[pun intended]
So, something amusing I've come across lately is the entrance of Resident Evil 4 into my household. Was it given to me? No. Was it given to my sister? No. Of course, it was given to my dad.
So out comes the Wii, and I put my head in my hands as the first M-rated game to grace our television sparks to life. I was giving him about ten minutes with the controller before the cd was thrown into the trash. An hour and a half later, my dad is still in front of the TV blowing zombie's heads off while my mother sat in her favorite chair navigating and cheering for him, my sister and I left waiting for a turn at a different game/movie/something besides zombies.
A week later, my dad is still playing that game; and I now sit here typing this, waiting for a chance to practice the piano that would drown out the game if I played it now, making it difficult for my dad to hear the undead sneaking up behind him. And my mother is also still watching it like some kind of engrossing sitcom.

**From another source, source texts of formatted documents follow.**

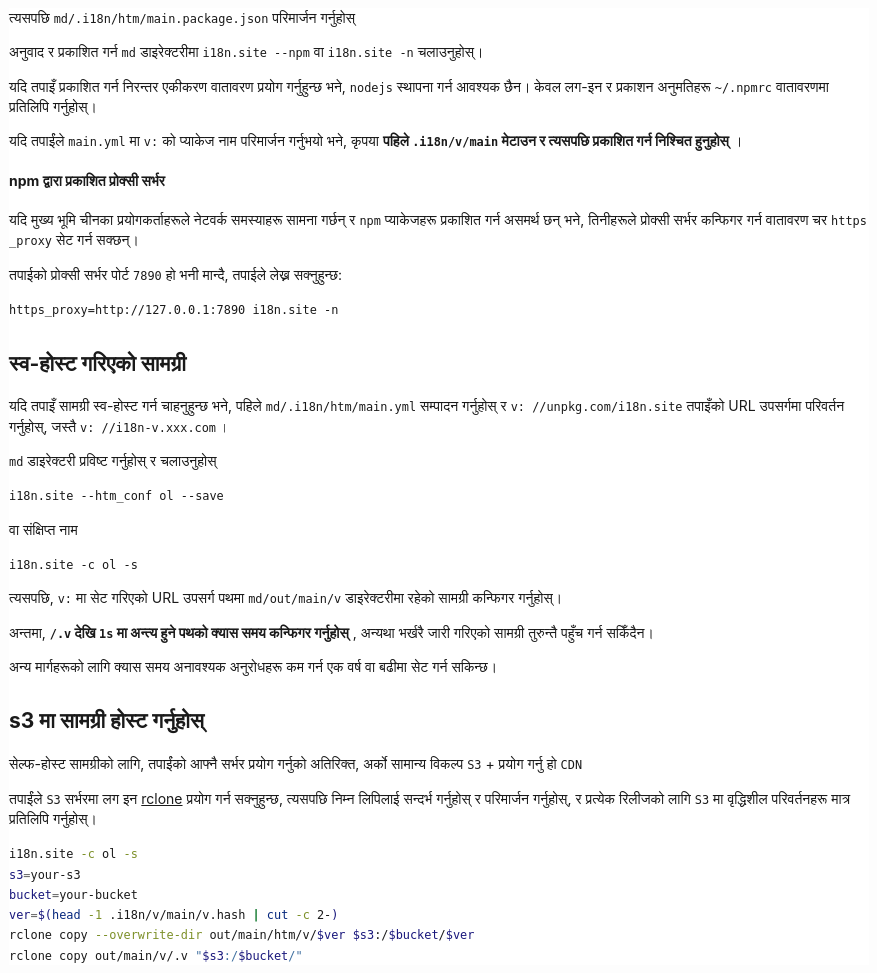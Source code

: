 त्यसपछि `md/.i18n/htm/main.package.json` परिमार्जन गर्नुहोस्

अनुवाद र प्रकाशित गर्न `md` डाइरेक्टरीमा `i18n.site --npm` वा `i18n.site -n` चलाउनुहोस्।

यदि तपाइँ प्रकाशित गर्न निरन्तर एकीकरण वातावरण प्रयोग गर्नुहुन्छ भने, `nodejs` स्थापना गर्न आवश्यक छैन। केवल लग-इन र प्रकाशन अनुमतिहरू `~/.npmrc` वातावरणमा प्रतिलिपि गर्नुहोस्।

यदि तपाईंले `main.yml` मा `v:` को प्याकेज नाम परिमार्जन गर्नुभयो भने, कृपया **पहिले `.i18n/v/main` मेटाउन र त्यसपछि प्रकाशित गर्न निश्चित हुनुहोस्** ।

#### npm द्वारा प्रकाशित प्रोक्सी सर्भर

यदि मुख्य भूमि चीनका प्रयोगकर्ताहरूले नेटवर्क समस्याहरू सामना गर्छन् र `npm` प्याकेजहरू प्रकाशित गर्न असमर्थ छन् भने, तिनीहरूले प्रोक्सी सर्भर कन्फिगर गर्न वातावरण चर `https_proxy` सेट गर्न सक्छन्।

तपाईको प्रोक्सी सर्भर पोर्ट `7890` हो भनी मान्दै, तपाईले लेख्न सक्नुहुन्छ:

```
https_proxy=http://127.0.0.1:7890 i18n.site -n
```

## स्व-होस्ट गरिएको सामग्री

यदि तपाइँ सामग्री स्व-होस्ट गर्न चाहनुहुन्छ भने, पहिले `md/.i18n/htm/main.yml` सम्पादन गर्नुहोस् र `v: //unpkg.com/i18n.site` तपाइँको URL उपसर्गमा परिवर्तन गर्नुहोस्, जस्तै `v: //i18n-v.xxx.com` ।

`md` डाइरेक्टरी प्रविष्ट गर्नुहोस् र चलाउनुहोस्

```
i18n.site --htm_conf ol --save
```

वा संक्षिप्त नाम

```
i18n.site -c ol -s
```

त्यसपछि, `v:` मा सेट गरिएको URL उपसर्ग पथमा `md/out/main/v` डाइरेक्टरीमा रहेको सामग्री कन्फिगर गर्नुहोस्।

अन्तमा, **`/.v` देखि `1s` मा अन्त्य हुने पथको क्यास समय कन्फिगर गर्नुहोस्** , अन्यथा भर्खरै जारी गरिएको सामग्री तुरुन्तै पहुँच गर्न सकिँदैन।

अन्य मार्गहरूको लागि क्यास समय अनावश्यक अनुरोधहरू कम गर्न एक वर्ष वा बढीमा सेट गर्न सकिन्छ।

## s3 मा सामग्री होस्ट गर्नुहोस्

सेल्फ-होस्ट सामग्रीको लागि, तपाईंको आफ्नै सर्भर प्रयोग गर्नुको अतिरिक्त, अर्को सामान्य विकल्प `S3` + प्रयोग गर्नु हो `CDN`

तपाईंले `S3` सर्भरमा लग इन [rclone](https://rclone.org) प्रयोग गर्न सक्नुहुन्छ, त्यसपछि निम्न लिपिलाई सन्दर्भ गर्नुहोस् र परिमार्जन गर्नुहोस्, र प्रत्येक रिलीजको लागि `S3` मा वृद्धिशील परिवर्तनहरू मात्र प्रतिलिपि गर्नुहोस्।

```bash
i18n.site -c ol -s
s3=your-s3
bucket=your-bucket
ver=$(head -1 .i18n/v/main/v.hash | cut -c 2-)
rclone copy --overwrite-dir out/main/htm/v/$ver $s3:/$bucket/$ver
rclone copy out/main/v/.v "$s3:/$bucket/"
```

Oh yeah, and look at what they bought for the gameplay today.
Never would I have imagined I would see the day when my parents would join the world-wide effort to fight the zombie apocalypse. But I guess I should have seen it coming when I received a text message from my mom about a month ago reading: "Dad and I just got out of Zombieland! You should go see it."
I wonder what it is about these flesh-eating monsters that so excites the human imagination? My roommate owns all of the George A. Romero zombie films, and I've thus received quite a good education on how to survive a zombie attack. In bookstores I see everything from The Zombie Survival Guide to Pride and Prejudice and Zombies. For better or for worse, I did very much enjoy the movie Zombieland. In fact, in just a couple of hours I'm heading out to my friend's so called "Zombie blowout night" which will be full of cheering, gore, weapons, and sodas (I hope there will be pizza too; nothing goes better with watching a zombie tear the flesh off a screaming innocent than a good, greasy slice pizza).
It seems that something so vulgar would be considered more taboo than it is; but honestly, after a childhood free from the fear of the walking dead, I'm even finding myself inexplicably drawn to this somewhat cult following. To put all of this bluntly, it's the weirdest thing ever; and it's quite amusing.